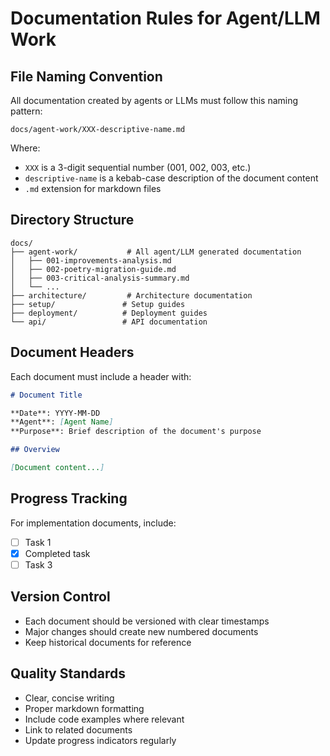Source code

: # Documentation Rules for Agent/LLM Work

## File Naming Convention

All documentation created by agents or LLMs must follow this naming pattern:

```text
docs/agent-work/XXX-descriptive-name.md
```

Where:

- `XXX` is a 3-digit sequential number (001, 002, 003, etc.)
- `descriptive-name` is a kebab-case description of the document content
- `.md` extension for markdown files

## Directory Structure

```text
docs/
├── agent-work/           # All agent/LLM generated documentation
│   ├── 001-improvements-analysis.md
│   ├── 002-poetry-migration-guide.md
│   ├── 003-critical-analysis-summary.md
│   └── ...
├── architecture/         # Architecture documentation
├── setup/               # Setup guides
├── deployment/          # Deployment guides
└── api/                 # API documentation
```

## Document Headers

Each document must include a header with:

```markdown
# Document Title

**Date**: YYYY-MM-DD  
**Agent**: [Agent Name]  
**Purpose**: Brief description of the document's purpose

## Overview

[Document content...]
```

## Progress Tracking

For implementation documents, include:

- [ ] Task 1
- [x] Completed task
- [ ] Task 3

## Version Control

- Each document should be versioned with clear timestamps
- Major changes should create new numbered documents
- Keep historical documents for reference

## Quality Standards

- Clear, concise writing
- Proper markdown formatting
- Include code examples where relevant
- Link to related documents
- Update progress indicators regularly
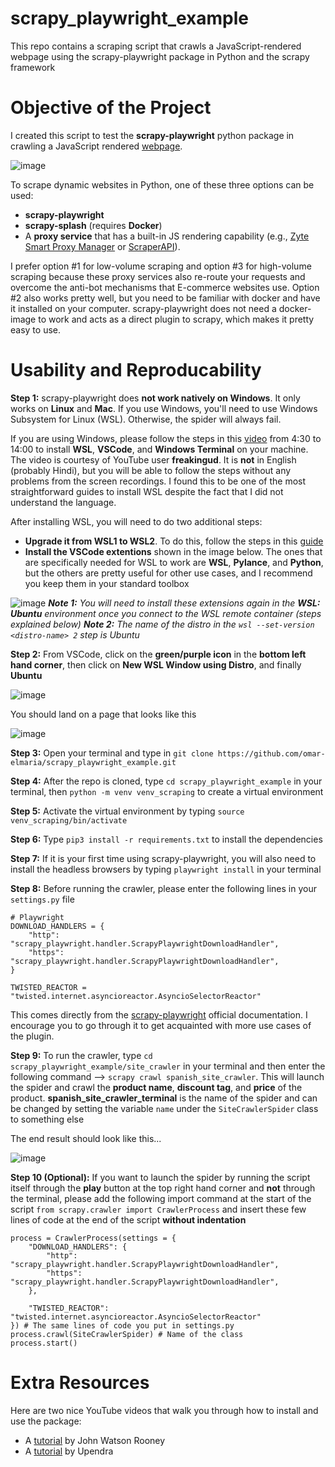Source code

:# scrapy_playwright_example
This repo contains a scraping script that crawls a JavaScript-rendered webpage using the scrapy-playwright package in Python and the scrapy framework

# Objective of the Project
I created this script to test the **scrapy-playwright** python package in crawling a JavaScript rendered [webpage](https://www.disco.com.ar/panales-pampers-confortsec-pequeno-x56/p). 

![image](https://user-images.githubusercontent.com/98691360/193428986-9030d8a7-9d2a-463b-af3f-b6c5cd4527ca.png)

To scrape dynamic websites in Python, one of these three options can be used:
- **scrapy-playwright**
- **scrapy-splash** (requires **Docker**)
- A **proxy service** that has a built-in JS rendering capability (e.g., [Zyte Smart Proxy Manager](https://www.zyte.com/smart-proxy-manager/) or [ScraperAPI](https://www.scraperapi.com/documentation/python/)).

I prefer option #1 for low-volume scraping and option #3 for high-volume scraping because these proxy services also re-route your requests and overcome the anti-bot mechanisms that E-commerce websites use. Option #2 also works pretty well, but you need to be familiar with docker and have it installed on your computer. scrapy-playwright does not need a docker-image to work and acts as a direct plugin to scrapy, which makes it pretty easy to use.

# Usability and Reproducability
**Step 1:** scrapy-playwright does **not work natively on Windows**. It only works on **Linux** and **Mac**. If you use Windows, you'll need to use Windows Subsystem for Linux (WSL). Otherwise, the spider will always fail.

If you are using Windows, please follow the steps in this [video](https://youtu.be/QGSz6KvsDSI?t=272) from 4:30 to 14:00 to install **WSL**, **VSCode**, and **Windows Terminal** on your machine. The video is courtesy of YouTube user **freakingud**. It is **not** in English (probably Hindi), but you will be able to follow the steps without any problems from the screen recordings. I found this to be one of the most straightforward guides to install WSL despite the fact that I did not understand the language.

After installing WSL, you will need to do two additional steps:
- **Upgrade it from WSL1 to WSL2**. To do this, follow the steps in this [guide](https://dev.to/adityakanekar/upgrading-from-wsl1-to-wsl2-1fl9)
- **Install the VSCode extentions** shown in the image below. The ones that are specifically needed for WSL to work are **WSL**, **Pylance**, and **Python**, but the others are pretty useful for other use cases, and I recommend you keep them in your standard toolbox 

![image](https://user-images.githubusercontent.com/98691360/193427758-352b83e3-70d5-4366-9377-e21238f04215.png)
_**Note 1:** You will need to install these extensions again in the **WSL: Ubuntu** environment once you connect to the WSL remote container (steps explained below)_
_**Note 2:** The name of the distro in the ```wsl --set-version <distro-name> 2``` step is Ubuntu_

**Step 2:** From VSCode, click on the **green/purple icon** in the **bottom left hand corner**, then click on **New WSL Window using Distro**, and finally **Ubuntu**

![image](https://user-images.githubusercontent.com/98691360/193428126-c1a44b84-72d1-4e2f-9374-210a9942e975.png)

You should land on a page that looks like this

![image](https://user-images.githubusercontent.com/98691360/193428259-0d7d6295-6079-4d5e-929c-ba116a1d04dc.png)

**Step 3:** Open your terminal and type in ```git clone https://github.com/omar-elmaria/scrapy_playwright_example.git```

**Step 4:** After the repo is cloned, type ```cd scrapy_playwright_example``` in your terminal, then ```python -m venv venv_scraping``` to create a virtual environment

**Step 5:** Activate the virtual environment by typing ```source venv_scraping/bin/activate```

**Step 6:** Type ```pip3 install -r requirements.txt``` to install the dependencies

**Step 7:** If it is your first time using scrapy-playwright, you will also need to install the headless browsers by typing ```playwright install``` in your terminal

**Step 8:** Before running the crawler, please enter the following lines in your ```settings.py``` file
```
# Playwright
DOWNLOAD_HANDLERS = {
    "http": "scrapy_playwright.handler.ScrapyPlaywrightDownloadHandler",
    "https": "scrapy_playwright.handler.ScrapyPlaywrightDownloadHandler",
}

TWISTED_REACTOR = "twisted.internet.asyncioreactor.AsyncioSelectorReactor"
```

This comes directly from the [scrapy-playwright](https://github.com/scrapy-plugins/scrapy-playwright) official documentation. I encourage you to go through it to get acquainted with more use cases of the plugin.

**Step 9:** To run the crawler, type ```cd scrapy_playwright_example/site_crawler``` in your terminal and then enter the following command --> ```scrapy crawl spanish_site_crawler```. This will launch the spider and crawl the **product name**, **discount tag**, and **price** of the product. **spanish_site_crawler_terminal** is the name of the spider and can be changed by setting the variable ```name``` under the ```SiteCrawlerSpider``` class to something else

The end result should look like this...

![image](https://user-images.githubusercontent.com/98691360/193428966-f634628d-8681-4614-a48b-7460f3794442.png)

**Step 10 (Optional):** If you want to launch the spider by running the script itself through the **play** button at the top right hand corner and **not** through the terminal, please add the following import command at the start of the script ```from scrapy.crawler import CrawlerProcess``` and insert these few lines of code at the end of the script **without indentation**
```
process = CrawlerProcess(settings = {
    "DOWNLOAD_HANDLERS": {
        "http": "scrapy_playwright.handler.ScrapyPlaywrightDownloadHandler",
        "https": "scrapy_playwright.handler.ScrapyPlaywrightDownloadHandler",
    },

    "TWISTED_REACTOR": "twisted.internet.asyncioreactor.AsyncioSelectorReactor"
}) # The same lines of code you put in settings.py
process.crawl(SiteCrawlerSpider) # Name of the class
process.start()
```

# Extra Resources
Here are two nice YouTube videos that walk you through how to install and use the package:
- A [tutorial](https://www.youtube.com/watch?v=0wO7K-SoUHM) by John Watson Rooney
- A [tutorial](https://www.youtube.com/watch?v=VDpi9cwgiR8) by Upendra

☆ ☆ ☆ ☆

The lines above from the one containing "- **scrapy-splash** (requires **Docker**)" through the one containing "- A **proxy" are to be set down exactly, and no others.

- **scrapy-splash** (requires **Docker**)
- A **proxy service** that has a built-in JS rendering capability (e.g., [Zyte Smart Proxy Manager](https://www.zyte.com/smart-proxy-manager/) or [ScraperAPI](https://www.scraperapi.com/documentation/python/)).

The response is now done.